Of the funds earmarked for this partnership, Nelson says $ 50,000 will go to FoundersForge. The extra money will allow the organization, which was previously Startup Tri-Cities before it was renamed 501 (c) 3 last year, to move from a volunteer organization to a dedicated team organizing its programming. The partnership will also enable FoundersForge to develop additional events.

“This allows us to work at a more effective level where we have more one-on-one conversations or in small groups with existing startups,” said Nelson.

According to Guinn, Johnson City and ETSU already have a strong entrepreneurial spirit.

“You can feel it in our region,” said Guinn. “It’s grown over the past few years, so it’s important to expand the programming around that spirit to keep companies and talent here. That’s a major focus.”

In addition, Guinn said East Tennessee has the opportunity to become the center for rural entrepreneurship in the United States

“You can’t play Kingsport against Johnson City,” he observed. “We have to compete with our region against the rest of the country.”

Johnson City Mayor Joe Wise said this partnership is an integral part of developing a strong startup community in the city.

When members of the Johnson City Commission visited Chattanooga a few years ago, Wise noted that several different partners had to come together to create a thriving business community in the city. Broadband access, funding, education and coaching are part of this effort.
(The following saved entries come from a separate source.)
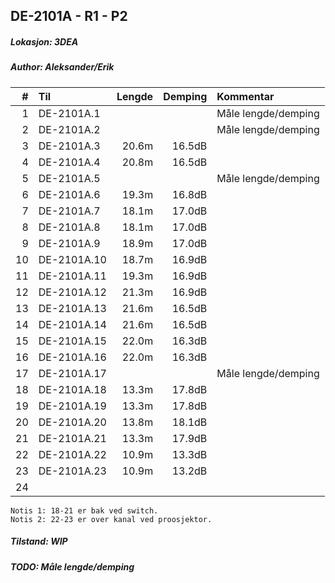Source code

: ## DE-2101A - R1 - P2
##### Lokasjon: 3DEA
##### Author: Aleksander/Erik

|  #  |        Til       |Lengde|Demping|Kommentar          |
|----:|:-----------------|-----:|------:|:------------------|
|    1|DE-2101A.1        |      |       |Måle lengde/demping|
|    2|DE-2101A.2        |      |       |Måle lengde/demping|
|    3|DE-2101A.3        | 20.6m| 16.5dB|                   |
|    4|DE-2101A.4        | 20.8m| 16.5dB|                   |
|    5|DE-2101A.5        |      |       |Måle lengde/demping|
|    6|DE-2101A.6        | 19.3m| 16.8dB|                   |
|    7|DE-2101A.7        | 18.1m| 17.0dB|                   |
|    8|DE-2101A.8        | 18.1m| 17.0dB|                   |
|    9|DE-2101A.9        | 18.9m| 17.0dB|                   |
|   10|DE-2101A.10       | 18.7m| 16.9dB|                   |
|   11|DE-2101A.11       | 19.3m| 16.9dB|                   |
|   12|DE-2101A.12       | 21.3m| 16.9dB|                   |
|   13|DE-2101A.13       | 21.6m| 16.5dB|                   |
|   14|DE-2101A.14       | 21.6m| 16.5dB|                   | 
|   15|DE-2101A.15       | 22.0m| 16.3dB|                   |
|   16|DE-2101A.16       | 22.0m| 16.3dB|                   |
|   17|DE-2101A.17       |      |       |Måle lengde/demping|
|   18|DE-2101A.18       | 13.3m| 17.8dB|                   |
|   19|DE-2101A.19       | 13.3m| 17.8dB|                   |
|   20|DE-2101A.20       | 13.8m| 18.1dB|                   |
|   21|DE-2101A.21       | 13.3m| 17.9dB|                   |
|   22|DE-2101A.22       | 10.9m| 13.3dB|                   |
|   23|DE-2101A.23       | 10.9m| 13.2dB|                   |
|   24|                  |      |       |                   |

```
Notis 1: 18-21 er bak ved switch.
Notis 2: 22-23 er over kanal ved proosjektor.
```
##### Tilstand: WIP
##### TODO: Måle lengde/demping
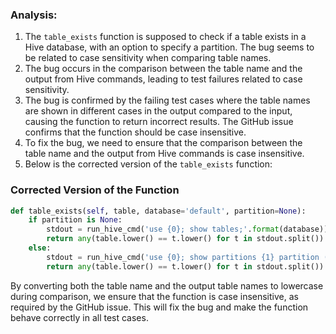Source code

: ### Analysis:
1. The `table_exists` function is supposed to check if a table exists in a Hive database, with an option to specify a partition. The bug seems to be related to case sensitivity when comparing table names.
2. The bug occurs in the comparison between the table name and the output from Hive commands, leading to test failures related to case sensitivity.
3. The bug is confirmed by the failing test cases where the table names are shown in different cases in the output compared to the input, causing the function to return incorrect results. The GitHub issue confirms that the function should be case insensitive.
4. To fix the bug, we need to ensure that the comparison between the table name and the output from Hive commands is case insensitive.
5. Below is the corrected version of the `table_exists` function:

### Corrected Version of the Function

```python
def table_exists(self, table, database='default', partition=None):
    if partition is None:
        stdout = run_hive_cmd('use {0}; show tables;'.format(database))
        return any(table.lower() == t.lower() for t in stdout.split())
    else:
        stdout = run_hive_cmd('use {0}; show partitions {1} partition ({2})'.format(database, table, self.partition_spec(partition)))
        return any(table.lower() == t.lower() for t in stdout.split())
```

By converting both the table name and the output table names to lowercase during comparison, we ensure that the function is case insensitive, as required by the GitHub issue. This will fix the bug and make the function behave correctly in all test cases.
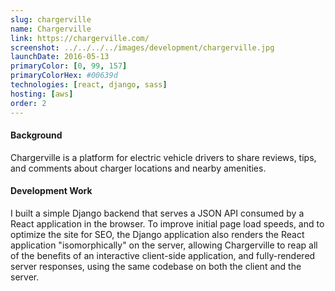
 ```yaml
---
slug: chargerville
name: Chargerville
link: https://chargerville.com/
screenshot: ../../../../images/development/chargerville.jpg
launchDate: 2016-05-13
primaryColor: [0, 99, 157]
primaryColorHex: #00639d
technologies: [react, django, sass]
hosting: [aws]
order: 2
---
```

#### Background

Chargerville is a platform for electric vehicle drivers to share reviews, tips, and comments about charger locations and nearby amenities.

#### Development Work

I built a simple Django backend that serves a JSON API consumed by a React application in the browser. To improve initial page load speeds, and to optimize the site for SEO, the Django application also renders the React application "isomorphically" on the server, allowing Chargerville to reap all of the benefits of an interactive client-side application, and fully-rendered server responses, using the same codebase on both the client and the server.
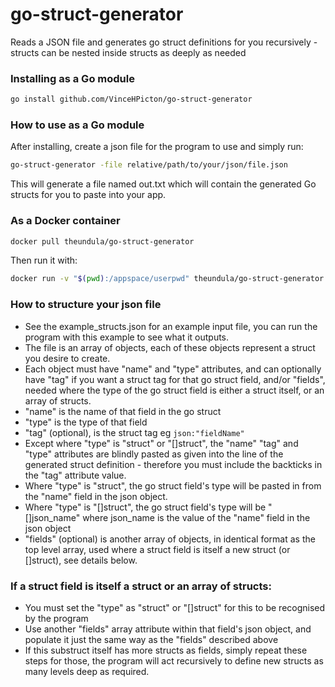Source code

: # go-struct-generator
Reads a JSON file and generates go struct definitions for you recursively - structs can be nested inside structs as deeply as needed

### Installing as a Go module
```bash
go install github.com/VinceHPicton/go-struct-generator
```

### How to use as a Go module
After installing, create a json file for the program to use and simply run:

```bash
go-struct-generator -file relative/path/to/your/json/file.json
```

This will generate a file named out.txt which will contain the generated Go structs for you to paste into your app.

### As a Docker container
```bash
docker pull theundula/go-struct-generator
```

Then run it with:

```bash
docker run -v "$(pwd):/appspace/userpwd" theundula/go-struct-generator path/to/your/structs.json
```

### How to structure your json file
- See the example_structs.json for an example input file, you can run the program with this example to see what it outputs.
- The file is an array of objects, each of these objects represent a struct you desire to create. 
- Each object must have "name" and "type" attributes, and can optionally have "tag" if you want a struct tag for that go struct field, and/or "fields", needed where the type of the go struct field is either a struct itself, or an array of structs.
- "name" is the name of that field in the go struct
- "type" is the type of that field
- "tag" (optional), is the struct tag eg `json:"fieldName"`
- Except where "type" is "struct" or "[]struct", the "name" "tag" and "type" attributes are blindly pasted as given into the line of the generated struct definition - therefore you must include the backticks in the "tag" attribute value.
- Where "type" is "struct", the go struct field's type will be pasted in from the "name" field in the json object.
- Where "type" is "[]struct", the go struct field's type will be "[]json_name" where json_name is the value of the "name" field in the json object
- "fields" (optional) is another array of objects, in identical format as the top level array, used where a struct field is itself a new struct (or []struct), see details below.

### If a struct field is itself a struct or an array of structs:
- You must set the "type" as "struct" or "[]struct" for this to be recognised by the program
- Use another "fields" array attribute within that field's json object, and populate it just the same way as the "fields" described above
- If this substruct itself has more structs as fields, simply repeat these steps for those, the program will act recursively to define new structs as many levels deep as required.
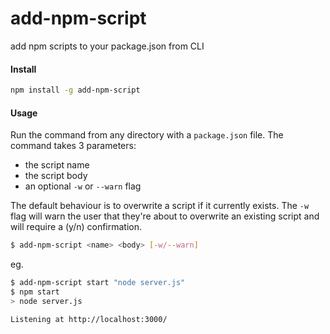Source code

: # add-npm-script

add npm scripts to your package.json from CLI

#### Install

```bash
npm install -g add-npm-script
```

#### Usage

Run the command from any directory with a `package.json` file. The command takes 3 parameters:

- the script name
- the script body
- an optional `-w` or `--warn` flag

The default behaviour is to overwrite a script if it currently exists. The `-w` flag will warn the user that they're about to overwrite an existing script and will require a (y/n) confirmation.

```bash
$ add-npm-script <name> <body> [-w/--warn]
```

eg.

```bash
$ add-npm-script start "node server.js"
$ npm start
> node server.js

Listening at http://localhost:3000/
```
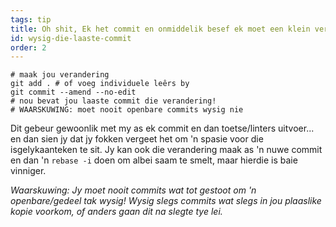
 ```yaml
---
tags: tip
title: Oh shit, Ek het commit en onmiddelik besef ek moet een klein verandering maak!
id: wysig-die-laaste-commit
order: 2
---
```


```git
# maak jou verandering
git add . # of voeg individuele leêrs by
git commit --amend --no-edit
# nou bevat jou laaste commit die verandering!
# WAARSKUWING: moet nooit openbare commits wysig nie
```

Dit gebeur gewoonlik met my as ek commit en dan toetse/linters uitvoer... en dan sien jy dat jy fokken vergeet het om 'n spasie voor die isgelykaanteken te sit. Jy kan ook die verandering maak as 'n nuwe commit en dan 'n `rebase -i` doen om albei saam te smelt, maar hierdie is baie vinniger.

*Waarskuwing: Jy moet nooit commits wat tot gestoot om 'n openbare/gedeel tak wysig! Wysig slegs commits wat slegs in jou plaaslike kopie voorkom, of anders gaan dit na slegte tye lei.*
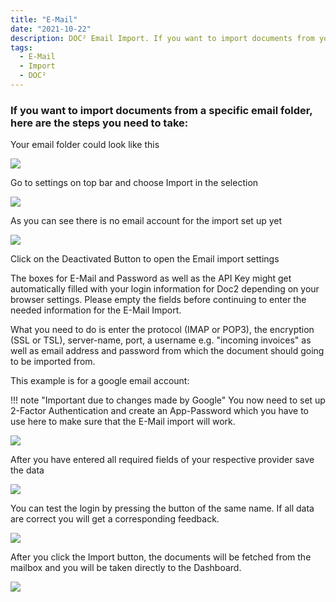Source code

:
 ```yaml
---
title: "E-Mail"
date: "2021-10-22"
description: DOC² Email Import. If you want to import documents from your email inbox automatically, here are the steps you need to take.
tags:
  - E-Mail
  - Import
  - DOC²
---
```


### If you want to import documents from a specific email folder, here are the steps you need to take:

Your email folder could look like this

![](/_images/doc2/AllImportOptions_Email_Folder.png)


Go to settings on top bar and choose Import in the selection

![](/_images/doc2/AllImportOptions_Email_1.png)

As you can see there is no email account for the import set up yet

![](/_images/doc2/AllImportOptions_Email_2.png)

Click on the Deactivated Button to open the Email import settings

The boxes for E-Mail and Password as well as the API Key might get automatically filled with your login information for Doc2 depending on your browser settings. Please empty the fields before continuing to enter the needed information for the E-Mail Import.

What you need to do is enter the protocol (IMAP or POP3), the encryption (SSL or TSL), server-name, port, a username e.g. "incoming invoices" as well as email address and password from which the document should going to be imported from.

This example is for a google email account:

!!! note "Important due to changes made by Google"
		You now need to set up 2-Factor Authentication and create an App-Password which you have to use here to make sure that the E-Mail import will work.

![](/_images/doc2/AllImportOptions_Email_3.png)

After you have entered all required fields of your respective provider save the data

![](/_images/doc2/AllImportOptions_Email_4.png)

You can test the login by pressing the button of the same name. If all data are correct you will get a corresponding feedback.

![](/_images/doc2/AllImportOptions_Email_5.png)

After you click the Import button, the documents will be fetched from the mailbox and you will be taken directly to the Dashboard.

![](/_images/doc2/AllImportOptions_Email_6.png)
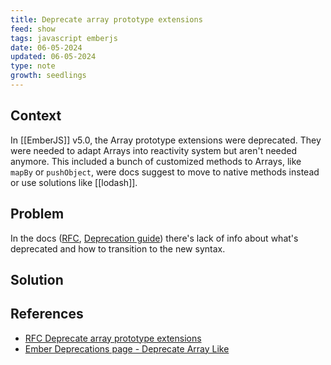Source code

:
 ```yaml
---
title: Deprecate array prototype extensions
feed: show
tags: javascript emberjs
date: 06-05-2024
updated: 06-05-2024
type: note
growth: seedlings
---
```


## Context

In [[EmberJS]] v5.0, the Array prototype extensions were deprecated. They were needed to adapt Arrays into reactivity system but aren't needed anymore. This included a bunch of customized methods to Arrays, like `mapBy` or `pushObject`, were docs suggest to move to native methods instead or use solutions like [[lodash]].

## Problem

In the docs ([RFC](https://rfcs.emberjs.com/id/0848-deprecate-array-prototype-extensions/), [Deprecation guide](https://deprecations.emberjs.com/ember-data/v4.x#toc_ember-data-deprecate-array-like)) there's lack of info about what's deprecated and how to transition to the new syntax.

## Solution



## References
- [RFC Deprecate array prototype extensions](https://rfcs.emberjs.com/id/0848-deprecate-array-prototype-extensions/)
- [Ember Deprecations page - Deprecate Array Like](https://deprecations.emberjs.com/ember-data/v4.x#toc_ember-data-deprecate-array-like)
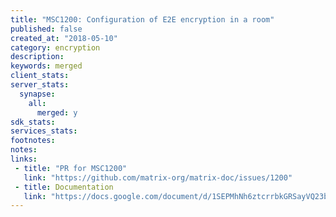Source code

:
 ```yaml
---
title: "MSC1200: Configuration of E2E encryption in a room"
published: false
created_at: "2018-05-10"
category: encryption
description:
keywords: merged
client_stats:
server_stats:
  synapse:
    all:
      merged: y
sdk_stats:
services_stats:
footnotes:
notes:
links:
 - title: "PR for MSC1200"
   link: "https://github.com/matrix-org/matrix-doc/issues/1200"
 - title: Documentation
   link: "https://docs.google.com/document/d/1SEPMhNh6ztcrrbkGRSayVQ23bd3cfMPkTgGL4kBS9Ps/edit#heading=h.e7hfigo2zcsj"
---
```


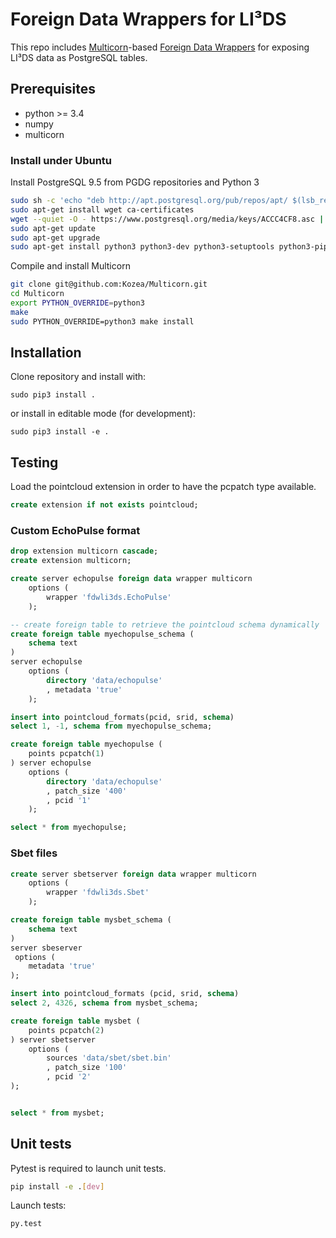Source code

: # Foreign Data Wrappers for LI³DS

This repo includes [Multicorn](http://multicorn.org/)-based [Foreign Data
Wrappers](https://www.postgresql.org/docs/current/static/fdwhandler.html)
for exposing LI³DS data as PostgreSQL tables.

## Prerequisites

- python >= 3.4
- numpy
- multicorn

### Install under Ubuntu

Install PostgreSQL 9.5 from PGDG repositories and Python 3
```sh
sudo sh -c 'echo "deb http://apt.postgresql.org/pub/repos/apt/ $(lsb_release -cs)-pgdg main" > /etc/apt/sources.list.d/pgdg.list'
sudo apt-get install wget ca-certificates
wget --quiet -O - https://www.postgresql.org/media/keys/ACCC4CF8.asc | sudo apt-key add -
sudo apt-get update
sudo apt-get upgrade
sudo apt-get install python3 python3-dev python3-setuptools python3-pip postgresql-9.5 postgresql-server-dev-9.5 python3-numpy
```

Compile and install Multicorn
```sh
git clone git@github.com:Kozea/Multicorn.git
cd Multicorn
export PYTHON_OVERRIDE=python3
make
sudo PYTHON_OVERRIDE=python3 make install
```

## Installation

Clone repository and install with:

	sudo pip3 install .

or install in editable mode (for development):

	sudo pip3 install -e .

## Testing

Load the pointcloud extension in order to have the pcpatch type available.

```sql
create extension if not exists pointcloud;
```

### Custom EchoPulse format

```sql
drop extension multicorn cascade;
create extension multicorn;

create server echopulse foreign data wrapper multicorn
    options (
        wrapper 'fdwli3ds.EchoPulse'
    );

-- create foreign table to retrieve the pointcloud schema dynamically
create foreign table myechopulse_schema (
    schema text
)
server echopulse
    options (
        directory 'data/echopulse'
        , metadata 'true'
    );

insert into pointcloud_formats(pcid, srid, schema)
select 1, -1, schema from myechopulse_schema;

create foreign table myechopulse (
    points pcpatch(1)
) server echopulse
    options (
        directory 'data/echopulse'
        , patch_size '400'
        , pcid '1'
    );

select * from myechopulse;
```

### Sbet files

```sql
create server sbetserver foreign data wrapper multicorn
    options (
        wrapper 'fdwli3ds.Sbet'
    );

create foreign table mysbet_schema (
    schema text
)
server sbeserver
 options (
    metadata 'true'
);

insert into pointcloud_formats (pcid, srid, schema)
select 2, 4326, schema from mysbet_schema;

create foreign table mysbet (
    points pcpatch(2)
) server sbetserver
    options (
        sources 'data/sbet/sbet.bin'
        , patch_size '100'
        , pcid '2'
);


select * from mysbet;

```


## Unit tests

Pytest is required to launch unit tests.

```bash
pip install -e .[dev]
```

Launch tests:

```bash
py.test
```

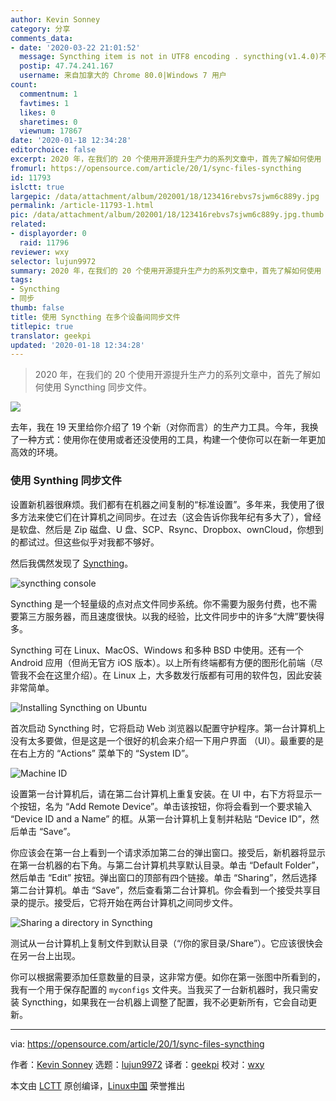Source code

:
 ```yaml
---
author: Kevin Sonney
category: 分享
comments_data:
- date: '2020-03-22 21:01:52'
  message: Syncthing item is not in UTF8 encoding . syncthing(v1.4.0)不支持中文的文件和文件夹
  postip: 47.74.241.167
  username: 来自加拿大的 Chrome 80.0|Windows 7 用户
count:
  commentnum: 1
  favtimes: 1
  likes: 0
  sharetimes: 0
  viewnum: 17867
date: '2020-01-18 12:34:28'
editorchoice: false
excerpt: 2020 年，在我们的 20 个使用开源提升生产力的系列文章中，首先了解如何使用 Syncthing 同步文件。
fromurl: https://opensource.com/article/20/1/sync-files-syncthing
id: 11793
islctt: true
largepic: /data/attachment/album/202001/18/123416rebvs7sjwm6c889y.jpg
permalink: /article-11793-1.html
pic: /data/attachment/album/202001/18/123416rebvs7sjwm6c889y.jpg.thumb.jpg
related:
- displayorder: 0
  raid: 11796
reviewer: wxy
selector: lujun9972
summary: 2020 年，在我们的 20 个使用开源提升生产力的系列文章中，首先了解如何使用 Syncthing 同步文件。
tags:
- Syncthing
- 同步
thumb: false
title: 使用 Syncthing 在多个设备间同步文件
titlepic: true
translator: geekpi
updated: '2020-01-18 12:34:28'
---
```



> 
> 2020 年，在我们的 20 个使用开源提升生产力的系列文章中，首先了解如何使用 Syncthing 同步文件。
> 
> 
> 


![](/data/attachment/album/202001/18/123416rebvs7sjwm6c889y.jpg)


去年，我在 19 天里给你介绍了 19 个新（对你而言）的生产力工具。今年，我换了一种方式：使用你在使用或者还没使用的工具，构建一个使你可以在新一年更加高效的环境。


### 使用 Synthing 同步文件


设置新机器很麻烦。我们都有在机器之间复制的“标准设置”。多年来，我使用了很多方法来使它们在计算机之间同步。在过去（这会告诉你我年纪有多大了），曾经是软盘、然后是 Zip 磁盘、U 盘、SCP、Rsync、Dropbox、ownCloud，你想到的都试过。但这些似乎对我都不够好。


然后我偶然发现了 [Syncthing](https://syncthing.net/)。


![syncthing console](/data/attachment/album/202001/18/123432snnac64vn555rcng.png "syncthing console")


Syncthing 是一个轻量级的点对点文件同步系统。你不需要为服务付费，也不需要第三方服务器，而且速度很快。以我的经验，比文件同步中的许多“大牌”要快得多。


Syncthing 可在 Linux、MacOS、Windows 和多种 BSD 中使用。还有一个 Android 应用（但尚无官方 iOS 版本）。以上所有终端都有方便的图形化前端（尽管我不会在这里介绍）。在 Linux 上，大多数发行版都有可用的软件包，因此安装非常简单。


![Installing Syncthing on Ubuntu](/data/attachment/album/202001/18/123441csudwrfs5rksro5r.png "Installing Syncthing on Ubuntu")


首次启动 Syncthing 时，它将启动 Web 浏览器以配置守护程序。第一台计算机上没有太多要做，但是这是一个很好的机会来介绍一下用户界面 （UI）。最重要的是在右上方的 “Actions” 菜单下的 “System ID”。


![Machine ID](/data/attachment/album/202001/18/123442zw0h0ipe0h8i38wg.png "Machine ID")


设置第一台计算机后，请在第二台计算机上重复安装。在 UI 中，右下方将显示一个按钮，名为 “Add Remote Device”。单击该按钮，你将会看到一个要求输入 “Device ID and a Name” 的框。从第一台计算机上复制并粘贴 “Device ID”，然后单击 “Save”。


你应该会在第一台上看到一个请求添加第二台的弹出窗口。接受后，新机器将显示在第一台机器的右下角。与第二台计算机共享默认目录。单击 “Default Folder”，然后单击 “Edit” 按钮。弹出窗口的顶部有四个链接。单击 “Sharing”，然后选择第二台计算机。单击 “Save”，然后查看第二台计算机。你会看到一个接受共享目录的提示。接受后，它将开始在两台计算机之间同步文件。


![Sharing a directory in Syncthing](/data/attachment/album/202001/18/123443qzsqg4n9w93c0cl6.png "Sharing a directory in Syncthing")


测试从一台计算机上复制文件到默认目录（“/你的家目录/Share”）。它应该很快会在另一台上出现。


你可以根据需要添加任意数量的目录，这非常方便。如你在第一张图中所看到的，我有一个用于保存配置的 `myconfigs` 文件夹。当我买了一台新机器时，我只需安装 Syncthing，如果我在一台机器上调整了配置，我不必更新所有，它会自动更新。




---


via: <https://opensource.com/article/20/1/sync-files-syncthing>


作者：[Kevin Sonney](https://opensource.com/users/ksonney) 选题：[lujun9972](https://github.com/lujun9972) 译者：[geekpi](https://github.com/geekpi) 校对：[wxy](https://github.com/wxy)


本文由 [LCTT](https://github.com/LCTT/TranslateProject) 原创编译，[Linux中国](https://linux.cn/) 荣誉推出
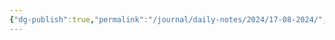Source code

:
 ```yaml
---
{"dg-publish":true,"permalink":"/journal/daily-notes/2024/17-08-2024/","tags":["gardenEntry"]}
---
```


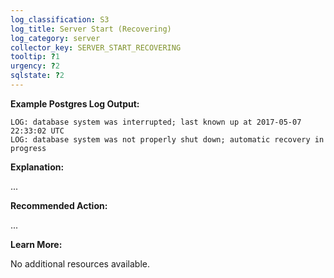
 ```yaml
---
log_classification: S3
log_title: Server Start (Recovering)
log_category: server
collector_key: SERVER_START_RECOVERING
tooltip: ?1
urgency: ?2
sqlstate: ?2
---
```


**Example Postgres Log Output:**

```
LOG: database system was interrupted; last known up at 2017-05-07 22:33:02 UTC
LOG: database system was not properly shut down; automatic recovery in progress
```

**Explanation:**

...

**Recommended Action:**

...

**Learn More:**

No additional resources available.
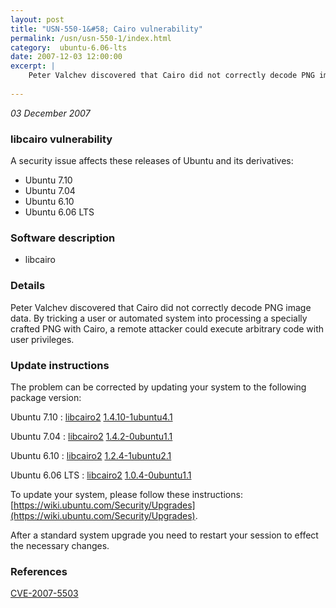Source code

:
 ```yaml
---
layout: post
title: "USN-550-1&#58; Cairo vulnerability"
permalink: /usn/usn-550-1/index.html
category:  ubuntu-6.06-lts
date: 2007-12-03 12:00:00
excerpt: |
    Peter Valchev discovered that Cairo did not correctly decode PNG image data. By tricking a user or automated system into processing a specially crafted PNG with Cairo, a remote attacker could execute arbitrary code with user privileges. 
    
--- 
```

 
 

*03 December 2007*

### libcairo vulnerability

A security issue affects these releases of Ubuntu and its derivatives:

* Ubuntu 7.10
* Ubuntu 7.04
* Ubuntu 6.10
* Ubuntu 6.06 LTS

### Software description

* libcairo 

### Details

Peter Valchev discovered that Cairo did not correctly decode PNG image data. By tricking a user or automated system into processing a specially crafted PNG with Cairo, a remote attacker could execute arbitrary code with user privileges. 

### Update instructions

The problem can be corrected by updating your system to the following package version:

Ubuntu 7.10
 : [libcairo2](https://launchpad.net/ubuntu/+source/libcairo) <span> [1.4.10-1ubuntu4.1](https://launchpad.net/ubuntu/+source/libcairo/1.4.10-1ubuntu4.1) </span> 

Ubuntu 7.04
 : [libcairo2](https://launchpad.net/ubuntu/+source/libcairo) <span> [1.4.2-0ubuntu1.1](https://launchpad.net/ubuntu/+source/libcairo/1.4.2-0ubuntu1.1) </span> 

Ubuntu 6.10
 : [libcairo2](https://launchpad.net/ubuntu/+source/libcairo) <span> [1.2.4-1ubuntu2.1](https://launchpad.net/ubuntu/+source/libcairo/1.2.4-1ubuntu2.1) </span> 

Ubuntu 6.06 LTS
 : [libcairo2](https://launchpad.net/ubuntu/+source/libcairo) <span> [1.0.4-0ubuntu1.1](https://launchpad.net/ubuntu/+source/libcairo/1.0.4-0ubuntu1.1) </span> 

To update your system, please follow these instructions: [https://wiki.ubuntu.com/Security/Upgrades](https://wiki.ubuntu.com/Security/Upgrades).

After a standard system upgrade you need to restart your session to effect the necessary changes. 

### References

 
 [CVE-2007-5503](http://people.ubuntu.com/~ubuntu-security/cve/CVE-2007-5503)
“This seemed like a great opportunity to review those lessons in Johnson City,” he said.

According to Wise, the commissioners want this partnership to help develop a culture of collaboration that fosters the development of startups. When Wise started his company years ago, there were a lot he didn’t know.

“It was other little business people who … could teach me so much and encourage me so productively that I was successful,” he said.